The little girl who starred with her '60s family band the Cowsills has grown into an adult with star quality -- and another musical family, a band that is also called Susan Cowsill.

Drummer Russ Broussard, Cowsill's husband and former bandmate in the Continental Drifters, guitarist Chris Knotts and bassist Rob Savoy provided bold sonic backing for Cowsill's slightly husky, engagingly emotive voice. Knotts and Savoy got several lead-vocal turns, including Savoy's powerful Cajun/garage-band number "Avec Moi."

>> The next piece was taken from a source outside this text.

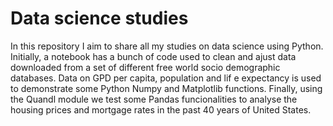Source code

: # Data science studies

In this repository I aim to share all my studies on data science using Python. Initially, a notebook has a bunch of code used to clean and ajust data downloaded from a set of different free world socio demographic databases. Data on GPD per capita, population and lif	e expectancy is used to demonstrate some Python Numpy and Matplotlib functions. Finally, using the Quandl module we test some Pandas funcionalities to analyse the housing prices and mortgage rates in the past 40 years of United States.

But Cowsill, who combines a slightly goofy persona with a deeply assured musical presence, earned her title as bandleader/band name with a varied selection of songs. Her wistful yet robust reading of Sandy Denny's "Who Knows Where the Time Goes" set the more familiar Judy Collins version adrift in the breeze. The more delicate of her own compositions, including "Peaceful Waking," built into sophisticated power ballads.

Ultimately she proved herself a rocker at heart, with the Continental Drifters' ebullient "Rain Song" and "Someday," a biting indictment of an ex-lover called "Talkin' " and "I Know You Know" -- for which she strapped on, and seemed a bit daunted by, an electric guitar.

"I'm kinda new at this," she confessed. But as she has done for nearly 40 years, she made it work just fine.